Today I need to clean and organize like a mad woman for my 10 year olds sleepover birthday party. We'll be taking 8 boys to Shrek 3 and then home here for pizza and a sleep over but... after months of him moving to his new room, the former occupant of the room (it was Mr Gas' office before) has STILL not removed his stuff. I plan on the boys all sleeping in there because my own boys have anhilated the playroom once again and it's going to take hours to sort it and organize it all again which I just don't have in me right now. The family room: they have not been kind to that room either and after daily nagging and redestruction of it, it never gets nice again, there's even a mass of sand that one of the boys thought to empty their shoe of in there today. and yes... they aren't supposed to wear shoes in the house so go figure. Everywhere I turn there's work and more work and as fast as I do it, it seems it gets undone just as fast.

I'm not having any fun lately. I never get time to play with the kids cause I'm always in nag mode or cleaning mode or laundry mode and there's no time to have fun cause I can't keep up with the work part of motherhood. If I'm not doing that I'm refereeing the nitpicking, the bickering, the tattling, the arguing and the disagreements that go on about seemingly everything sucking all my energy away and leaving me with an aching back from tension. This isn't what kind of motherhood I imagined for myself. I'm a fun Mom but I can't get to that part of it cause the moment I put the work aside to have fun, they take advantage of the lapse and make another disaster.

I'm told this is the hard part and it's like this right now cause I have 3 boys. I regularly meet people that will say 'oh you have 3 boys, yeah, that's alot of work'. They aren't kidding. Where's the fun time. I miss having fun! They tell me that it will get easier when they become teenagers and that they will always have a special spot for their Mom so I'm holding on to that.


Grocery shopping was a trial yesterday. I decided to go after school so Birthday Boy could pick out a few things for his party. A grand thought that turned into punishment for that said thought. I spent half the time trying to stop them from fighting over who got to ride in the car buggy that I chose cause the youngest fell asleep on the way there and I though it would be good for him since he was obviously tired. Then there was the hopping on the tile squares up and down the aisle, then more bickering cause one of them is irritating another then the middle gets all upset cause Birthday boy picked chips he didn't like, then this, then that, then we get to the till and the can I haves start and Oops, with all the distractions I forgot green onions - will BB go get them for me. Off he goes as I'm unloading the cart and trying to save food damage from the help I'm getting. He comes back and just as the last of the groceries are getting rung up he makes some comment to question him on the onions I sent him for only to find out did he not only not get them but didn't bother to tell me so now I have to leave all the kids and run off to get them. The check out lady told me to go home and have a big glass of wine as I paid. I screamed into the air, going down the hwy with the windows open on the drive home. It didn't help. Do they even know I feel tag teamed at times?

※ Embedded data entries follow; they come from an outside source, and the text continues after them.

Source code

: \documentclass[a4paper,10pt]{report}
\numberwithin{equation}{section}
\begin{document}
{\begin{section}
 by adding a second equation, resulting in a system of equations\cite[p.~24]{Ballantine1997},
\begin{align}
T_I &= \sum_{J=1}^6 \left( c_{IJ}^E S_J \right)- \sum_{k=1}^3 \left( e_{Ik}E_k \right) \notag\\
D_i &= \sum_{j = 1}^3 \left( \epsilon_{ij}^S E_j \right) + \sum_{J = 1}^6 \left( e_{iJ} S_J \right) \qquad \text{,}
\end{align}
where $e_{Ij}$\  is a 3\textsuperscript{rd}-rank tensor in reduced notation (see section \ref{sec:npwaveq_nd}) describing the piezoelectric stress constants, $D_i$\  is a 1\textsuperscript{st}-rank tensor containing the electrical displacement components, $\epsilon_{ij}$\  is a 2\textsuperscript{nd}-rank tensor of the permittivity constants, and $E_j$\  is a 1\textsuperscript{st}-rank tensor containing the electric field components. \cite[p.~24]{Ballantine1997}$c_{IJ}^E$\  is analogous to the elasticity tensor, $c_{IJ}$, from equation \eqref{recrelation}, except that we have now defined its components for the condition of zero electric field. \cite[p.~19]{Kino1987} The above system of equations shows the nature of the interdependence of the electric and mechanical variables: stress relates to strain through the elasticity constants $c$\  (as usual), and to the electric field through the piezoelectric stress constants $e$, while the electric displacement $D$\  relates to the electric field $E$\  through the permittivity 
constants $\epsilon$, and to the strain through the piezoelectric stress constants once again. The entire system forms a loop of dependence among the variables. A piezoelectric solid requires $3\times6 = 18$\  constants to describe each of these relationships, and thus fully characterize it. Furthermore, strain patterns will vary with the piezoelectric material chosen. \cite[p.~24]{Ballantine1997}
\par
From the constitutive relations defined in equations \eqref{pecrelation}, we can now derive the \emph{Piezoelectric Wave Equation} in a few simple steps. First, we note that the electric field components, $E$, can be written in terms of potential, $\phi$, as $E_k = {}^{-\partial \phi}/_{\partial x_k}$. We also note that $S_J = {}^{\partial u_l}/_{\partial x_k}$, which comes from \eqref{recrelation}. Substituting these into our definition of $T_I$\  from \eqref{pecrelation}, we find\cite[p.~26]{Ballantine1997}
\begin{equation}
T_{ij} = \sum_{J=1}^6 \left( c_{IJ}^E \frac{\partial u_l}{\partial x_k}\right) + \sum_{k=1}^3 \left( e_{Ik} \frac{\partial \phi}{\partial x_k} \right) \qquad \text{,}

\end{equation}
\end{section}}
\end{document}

I know they love me, my 4 year old even told me yesterday out of the blue that he will always love me which hit me as a very deep thing for a 4 year old to say. I will hold on to that. I just wish I knew the magic words or could twitch my nose right to have them stop their disaster making, put their apple cores in the garbage, leave the sand outside, use the water in the toilet bowl as a target to aim at, get toothpaste spit in the sink, capture the clothes goblins that strew their clothes EVERYWHERE every day, pick up their toys so I don't impale my foot when I picking up their dishes they promise to put back if only I let them eat 'here'. I could go on and on but you get the point.

I'm tired. One day I know I will be looking back missing this constant caos I call my life right now, I know I will, I'm certain I will. I'll be desperate to have all this back again but right now, I would just love a little help, a little appreciation for all I do. I love them deep deep deep into my core, I just want the work to lessen so I can enjoy this all more. It's not always like this, it comes in waves and right now I'm on a big one and lost my surfboard.

Tomorrow my 7 year old and I are going to Beaver camp. Starts at 2 and check out time is 8:30 Sunday morning. That tells me to expect to be up very early. I'm not a morning person, I admit it, not at all! I should be looking forward to this, happy to have some one on one time with my middle son but I'm so drained it just seems like more work at this vantage. I hope that view will change when I get there, I really do. I want to enjoy all the good parts but the hard parts are sucking me dry right now.
It's true, just like the cartoon says Motherhood is definitely not for wimps!